United States District Court, N.D. New York

February 10, 2015


WILLIAM BOWMAN, Collins Correctional Facility, Collins, New York, Plaintiff pro se.

BARTH, SULLIVAN LAW FIRM, DAVID H. WALSH, IV, ESQ., Syracuse, New York, Attorneys for Defendant.


MAE A. D'AGOSTINO, District Judge.


On May 16, 2014, Plaintiff pro se William Bowman (hereinafter "Plaintiff"), an inmate currently in the custody of the New York State Department of Corrections and Community Supervision ("DOCCS"), commenced this action pursuant to 42 U.S.C. § 2000e-5, alleging that Defendant violated his rights under Title VII of the Civil Rights Act of 1991. See Dkt. No. 1.

Currently before the Court is Defendant's motion to dismiss pursuant to Fed.R.Civ.P. 12(b)(6). See Dkt. No. 16.


During the time in question, Plaintiff worked for Granny's Kitchen (hereinafter "Defendant"). Dkt. No. 1 at 1. While at work, Plaintiff alleges his "supervisor... called [him] a nig[g]er...." Id. at 3. Plaintiff furthers alleges that, upon informing his supervisor's boss, "he told [Plaintiff] he wasn't going to do anything, and to stay away from him." Id. at 4. Plaintiff proceeded to file charges with the Equal Employment Opportunity Commission ("EEOC") on July 25, 2013. Id. Plaintiff claims that, "after they found out I place[d] a complaint, they terminated me from the company...." Id.

On March 7, 2014, the EEOC "issued a Notice-of-Right-to-Sue letter." Id. Plaintiff then commenced this action. Dkt. No. 1 at 1. On July 15, 2014, Defendant filed the motion to dismiss that is currently before the Court. See Dkt. No. 16. Plaintiff did not file a response to Defendant's motion.

Plaintiff's claims include harassment/hostile work environment, discrimination, and retaliation. Dkt.
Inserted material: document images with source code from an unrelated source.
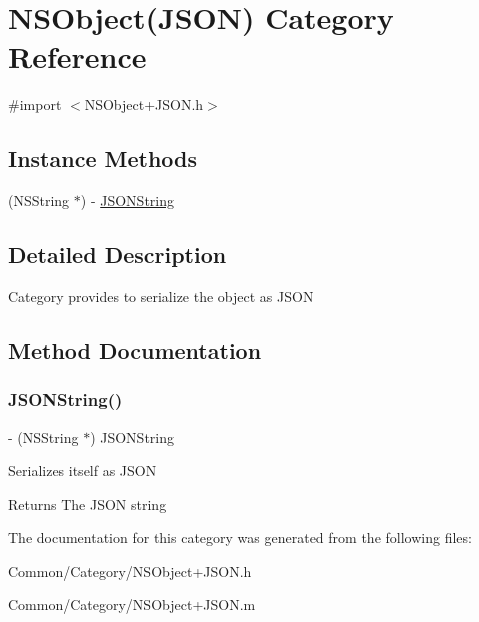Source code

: \hypertarget{category_n_s_object_07_j_s_o_n_08}{}\section{N\+S\+Object(J\+S\+ON) Category Reference}
\label{category_n_s_object_07_j_s_o_n_08}


{\ttfamily \#import $<$N\+S\+Object+\+J\+S\+O\+N.\+h$>$}

\subsection*{Instance Methods}
\begin{DoxyCompactItemize}
\item 
(N\+S\+String $\ast$) -\/ \hyperlink{category_n_s_object_07_j_s_o_n_08_ac8c49960852c92fbf082e72dc6e5c70a}{J\+S\+O\+N\+String}
\end{DoxyCompactItemize}


\subsection{Detailed Description}
Category provides to serialize the object as J\+S\+ON 

\subsection{Method Documentation}
\hypertarget{category_n_s_object_07_j_s_o_n_08_ac8c49960852c92fbf082e72dc6e5c70a}{}\label{category_n_s_object_07_j_s_o_n_08_ac8c49960852c92fbf082e72dc6e5c70a} 
\subsubsection{\texorpdfstring{J\+S\+O\+N\+String()}{JSONString()}}
{\footnotesize\ttfamily -\/ (N\+S\+String $\ast$) J\+S\+O\+N\+String \begin{DoxyParamCaption}{ }\end{DoxyParamCaption}}

Serializes itself as J\+S\+ON \begin{DoxyReturn}{Returns}
The J\+S\+ON string 
\end{DoxyReturn}


The documentation for this category was generated from the following files\+:\begin{DoxyCompactItemize}
\item 
Common/\+Category/N\+S\+Object+\+J\+S\+O\+N.\+h\item 
Common/\+Category/N\+S\+Object+\+J\+S\+O\+N.\+m\end{DoxyCompactItemize}
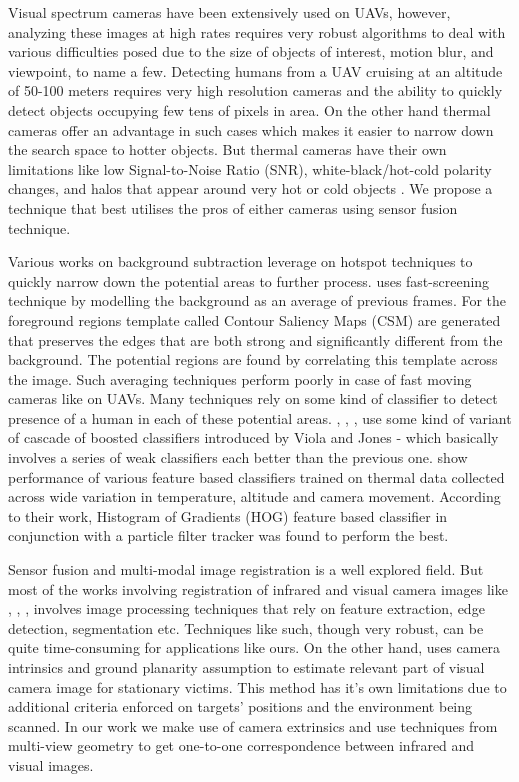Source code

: \documentclass[runningheads]{llncs}
\begin{document}
Visual spectrum cameras have been extensively used on UAVs, however, analyzing these images at high rates requires very robust algorithms to deal with various difficulties posed due to the size of objects of interest, motion blur, and viewpoint, to name a few. Detecting humans from a UAV cruising at an altitude of 50-100 meters requires very high resolution cameras and the ability to quickly detect objects occupying few tens of pixels in area. On the other hand thermal cameras offer an advantage in such cases which makes it easier to narrow down the search space to hotter objects. But thermal cameras have their own limitations like low Signal-to-Noise Ratio (SNR), white-black/hot-cold polarity changes, and halos that appear around very hot or cold objects \cite{wang2010improved}. We propose a technique that best utilises the pros of either cameras using sensor fusion technique.

Various works on background subtraction leverage on hotspot techniques to quickly narrow down the potential areas to further process. \cite{davis2005two} uses fast-screening technique by modelling the background as an average of previous frames. For the foreground regions template called Contour Saliency Maps (CSM) are generated that preserves the edges that are both strong and significantly different from the background. The potential regions are found by correlating this template across the image. Such averaging techniques perform poorly in case of fast moving cameras like on UAVs. Many techniques rely on some kind of classifier to detect presence of a human in each of these potential areas. \cite{davis2005two}, \cite{1545530}, \cite{rudol2008human}, \cite{wang2010improved} use some kind of variant of cascade of boosted classifiers introduced by Viola and Jones \cite{viola2001rapid} - which basically involves a series of weak classifiers each better than the previous one. \cite{portmann2014people} show performance of various feature based classifiers trained on thermal data collected across wide variation in temperature, altitude and camera movement. According to their work, Histogram of Gradients (HOG) feature based classifier in conjunction with a particle filter tracker was found to perform the best.

Sensor fusion and multi-modal image registration is a well explored field. But most of the works involving registration of infrared and visual camera images like \cite{doi:10.1117/12.7977034}, \cite{1384918}, \cite{4381164}, \cite{3911} involves image processing techniques that rely on feature extraction, edge detection, segmentation etc. Techniques like such, though very robust, can be quite time-consuming for applications like ours. On the other hand, \cite{rudol2008human} uses camera intrinsics and ground planarity assumption to estimate relevant part of visual camera image for stationary victims. This method has it's own limitations due to additional criteria enforced on targets' positions and the environment being scanned. In our work we make use of camera extrinsics and use techniques from multi-view geometry to get one-to-one correspondence between infrared and visual images.
\end{document}
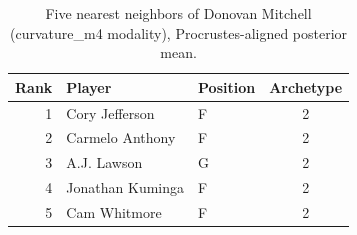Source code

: \begin{table}[htbp]
  \centering\small
  \begin{tabular}{rllc}
    \toprule
    Rank & Player & Position & Archetype \\
    \midrule
    1 & Cory Jefferson & F & 2 \\
    2 & Carmelo Anthony & F & 2 \\
    3 & A.J. Lawson & G & 2 \\
    4 & Jonathan Kuminga & F & 2 \\
    5 & Cam Whitmore & F & 2 \\
    \bottomrule
  \end{tabular}
  \caption{Five nearest neighbors of Donovan Mitchell (curvature_m4 modality), Procrustes-aligned posterior mean.}
  \label{tab:Donovan_Mitchell_neighbors_curvature_m4}
\end{table}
No. 1 at 3-4. Defendant urges this Court to construe Plaintiff's alleged discrimination and hostile work environment claims as a single cause of action for hostile work environment. Dkt. No. 16-1 at 6. In light of Plaintiff's pro se status, the Court will address all three possible claims. Dkt. No. 1 at 3-4.


A. Standard of Review

A motion to dismiss for failure to state a claim pursuant to Rule 12(b)(6) of the Federal Rules of Civil Procedure tests the legal sufficiency of the party's claim for relief. See Patane v. Clark, 508 F.3d 106, 111-12 (2d Cir. 2007) (citation omitted). In considering the legal sufficiency, a court must accept as true all well-pleaded facts in the pleading and draw all reasonable inferences in the pleader's favor. See ATSI Commc'ns, Inc. v. Shaar Fund, Ltd., 493 F.3d 87, 98 (2d Cir. 2007) (citation omitted). This presumption of truth, however, does not extend to legal conclusions. See Ashcroft v. Iqbal, 556 U.S. 662, 678 (2009) (citation omitted). Although a court's review of a motion to dismiss is generally limited to the facts presented in the pleading, the court may consider documents that are "integral" to that pleading, even if they are neither physically attached to, nor incorporated by reference into, the pleading. See Mangiafico v. Blumenthal, 471 F.3d 391, 398 (2d Cir. 2006) (quoting Chambers v. Time Warner, Inc., 282 F.3d 147, 152-53 (2d Cir. 2002)).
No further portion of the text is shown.